Think SSL means you have a secure connection to your bank or Gmail? Guess again.
At a recent wiretapping convention, however, security researcher Chris Soghoian discovered that a small company was marketing internet spying boxes to the feds. The boxes were designed to intercept those communications — without breaking the encryption — by using forged security certificates, instead of the real ones that websites use to verify secure connections. To use the appliance, the government would need to acquire a forged certificate from any one of more than 100 trusted Certificate Authorities.
The attack is a classic man-in-the-middle attack, where Alice thinks she is talking directly to Bob, but instead Mallory found a way to get in the middle and pass the messages back and forth without Alice or Bob knowing she was there.
The existence of a marketed product indicates the vulnerability is likely being exploited by more than just information-hungry governments, according to leading encryption expert Matt Blaze, a computer science professor at University of Pennsylvania.
“If the company is selling this to law enforcement and the intelligence community, it is not that large a leap to conclude that other, more malicious people have worked out the details of how to exploit this,” Blaze said.
Then there is this:
One of the most interesting questions raised by Packet Forensics’ product is how often do governments use such technology and do Certificate Authorities comply? Christine Jones, the general counsel for Go Daddy — one of the net’s largest issuers of SSL certificates — says her company has never gotten such a request from a government in her eight years at the company.
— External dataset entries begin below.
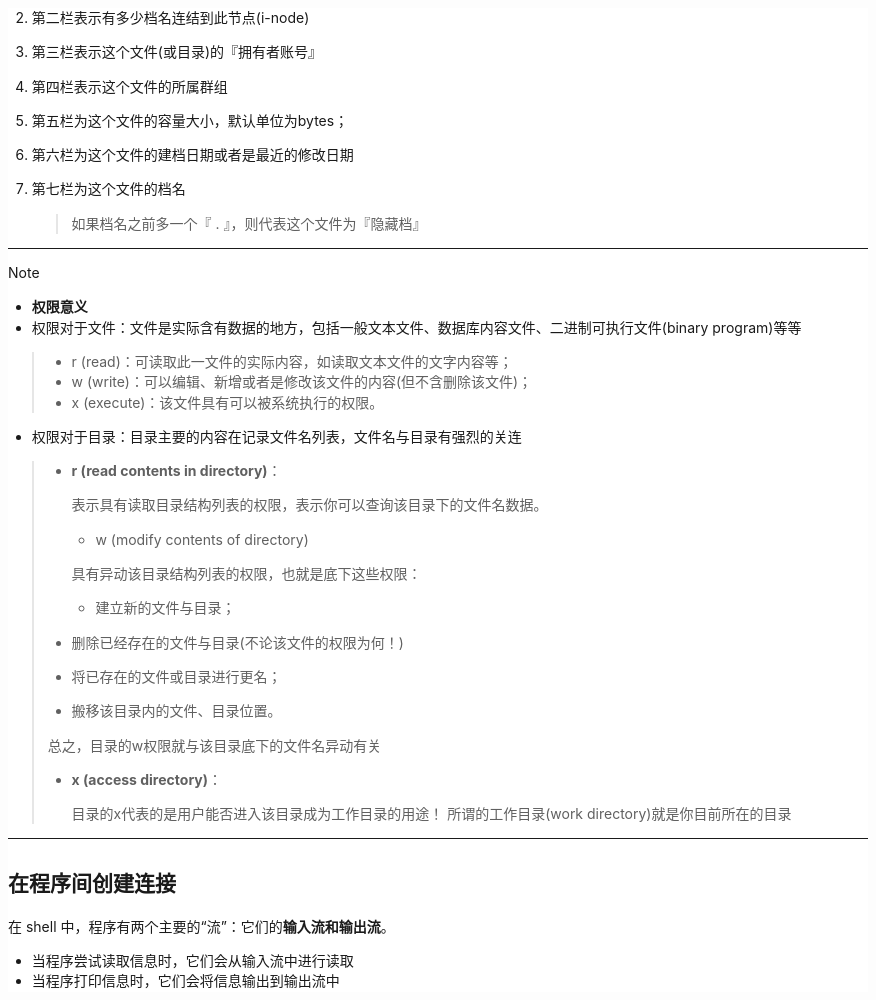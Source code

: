 2. 第二栏表示有多少档名连结到此节点(i-node)

3. 第三栏表示这个文件(或目录)的『拥有者账号』

4. 第四栏表示这个文件的所属群组

5. 第五栏为这个文件的容量大小，默认单位为bytes；

6. 第六栏为这个文件的建档日期或者是最近的修改日期

7. 第七栏为这个文件的档名

   > 如果档名之前多一个『 . 』，则代表这个文件为『隐藏档』

---



> [!note]
>
> - **权限意义**
> - 权限对于文件：文件是实际含有数据的地方，包括一般文本文件、数据库内容文件、二进制可执行文件(binary program)等等
>
> > - r (read)：可读取此一文件的实际内容，如读取文本文件的文字内容等；
> > - w (write)：可以编辑、新增或者是修改该文件的内容(但不含删除该文件)；
> > - x (execute)：该文件具有可以被系统执行的权限。
>
> - 权限对于目录：目录主要的内容在记录文件名列表，文件名与目录有强烈的关连
>
> > - **r (read contents in directory)**：
> >
> >   表示具有读取目录结构列表的权限，表示你可以查询该目录下的文件名数据。
> >
> >   - w (modify contents of directory)
> >
> >   具有异动该目录结构列表的权限，也就是底下这些权限：
> >
> >   - 建立新的文件与目录；
> >  - 删除已经存在的文件与目录(不论该文件的权限为何！)
> >   - 将已存在的文件或目录进行更名；
> >   - 搬移该目录内的文件、目录位置。
> > 
> >   总之，目录的w权限就与该目录底下的文件名异动有关
> >
> > - **x (access directory)**：
> >
> >   目录的x代表的是用户能否进入该目录成为工作目录的用途！ 所谓的工作目录(work directory)就是你目前所在的目录

---



## 在程序间创建连接

在 shell 中，程序有两个主要的“流”：它们的**输入流和输出流**。

- 当程序尝试读取信息时，它们会从输入流中进行读取
- 当程序打印信息时，它们会将信息输出到输出流中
“I’ve read studies and heard speeches in academic circles that theorize that concept, but we never would issue a ‘fake’ SSL certificate,” Jones said, arguing that would violate the SSL auditing standards and put them at risk of losing their certification. “Theoretically it would work, but the thing is we get requests from law enforcement every day, and in entire time we have been doing this, we have never had a single instance where law enforcement asked us to do something inappropriate.”
Note the weasel wording there. She didn’t say they never did it. Just said they never did anything inappropriate.
Remember folks… NOTHING is secure on the Internet. Never was, never will be.